Mexican general (1729–1816)

Juan de Ugalde (December 9, 1729 - 1816), sometimes referred to in later English-language sources as  Juan de Uvalde by American settlers, was a Spanish military officer and colonial administrator who served in several important positions in New Spain during the late 18th and early 19th centuries. He served as governor of Coahuila, now in Mexico. and was later appointed commanding general of Texas, Coahuila, Nuevo León, and Nuevo Santander.

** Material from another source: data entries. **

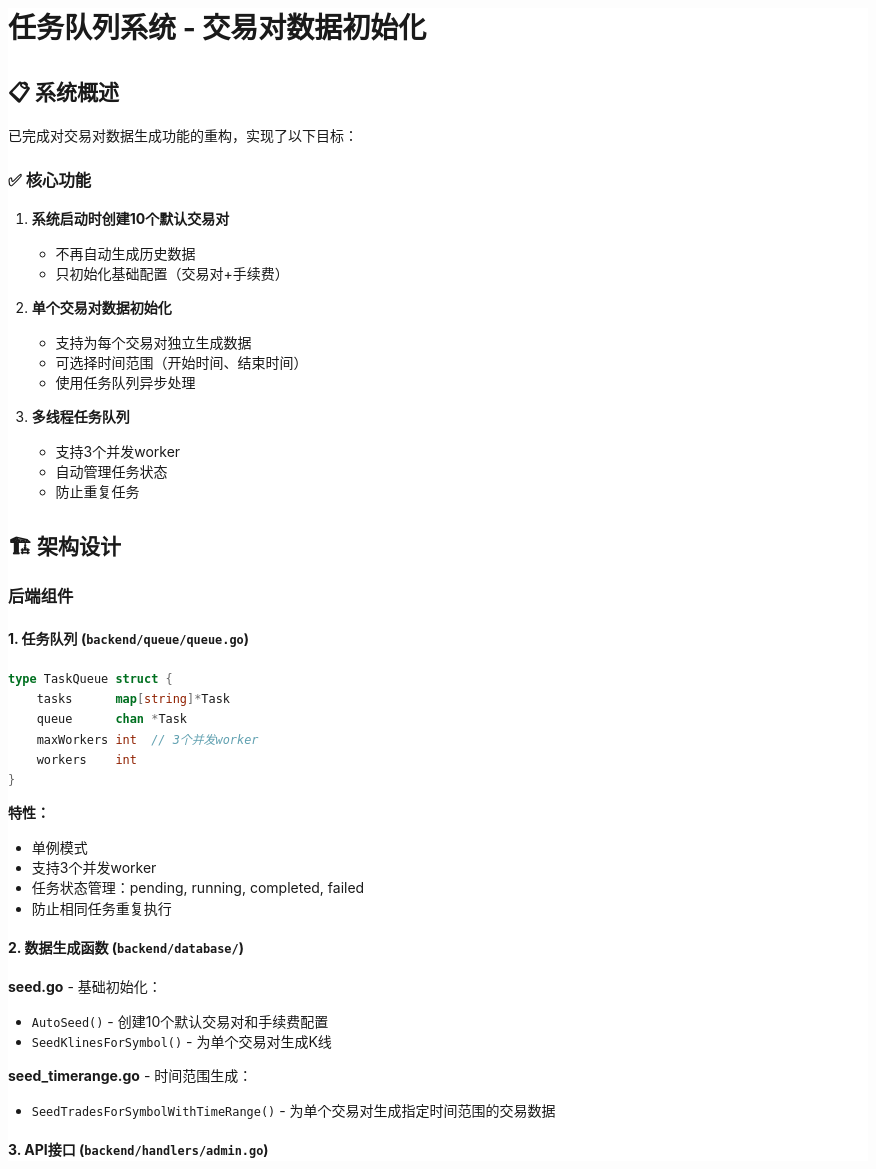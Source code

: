 # 任务队列系统 - 交易对数据初始化

## 📋 系统概述

已完成对交易对数据生成功能的重构，实现了以下目标：

### ✅ 核心功能

1. **系统启动时创建10个默认交易对**
   - 不再自动生成历史数据
   - 只初始化基础配置（交易对+手续费）

2. **单个交易对数据初始化**
   - 支持为每个交易对独立生成数据
   - 可选择时间范围（开始时间、结束时间）
   - 使用任务队列异步处理

3. **多线程任务队列**
   - 支持3个并发worker
   - 自动管理任务状态
   - 防止重复任务

## 🏗️ 架构设计

### 后端组件

#### 1. 任务队列 (`backend/queue/queue.go`)
```go
type TaskQueue struct {
    tasks      map[string]*Task
    queue      chan *Task
    maxWorkers int  // 3个并发worker
    workers    int
}
```

**特性：**
- 单例模式
- 支持3个并发worker
- 任务状态管理：pending, running, completed, failed
- 防止相同任务重复执行

#### 2. 数据生成函数 (`backend/database/`)

**seed.go** - 基础初始化：
- `AutoSeed()` - 创建10个默认交易对和手续费配置
- `SeedKlinesForSymbol()` - 为单个交易对生成K线

**seed_timerange.go** - 时间范围生成：
- `SeedTradesForSymbolWithTimeRange()` - 为单个交易对生成指定时间范围的交易数据

#### 3. API接口 (`backend/handlers/admin.go`)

Ugalde was particularly noted for his military campaigns against Apache groups in the northern frontier of New Spain. His most celebrated military engagement occurred in 1790 at Arroyo de la Soledad, where Spanish forces under his command fought Apache forces. Following the campaign, the area became associated with his name and was known as Cañón de Ugalde. During the 19th century, American settlers increasingly rendered the name as Uvalde, eventually giving rise to the modern name of Uvalde, Texas.

Ugalde was born in Cádiz, Spain. On December 9, 1729, entered military service as a young man and spent much of his career in the Spanish Empire. His assignments eventually brought him to the northern frontier of New Spain, where he became involved in military operations, frontier administration, relations with Indigenous peoples, and efforts to protect Spanish settlements from raids and military incursions.

In 1787, Ugalde was appointed commanding general over a large region encompassing Texas, Coahuila, Nuevo León, and Nuevo Santander. The position gave him responsibility for one of the most strategically difficult areas of the Spanish Empire in North America.

After being ordered to return to Spain, Ugalde continued his military career. He was promoted to field marshal in 1797 and subsequently to lieutenant general in 1810. He died in Cádiz in 1816.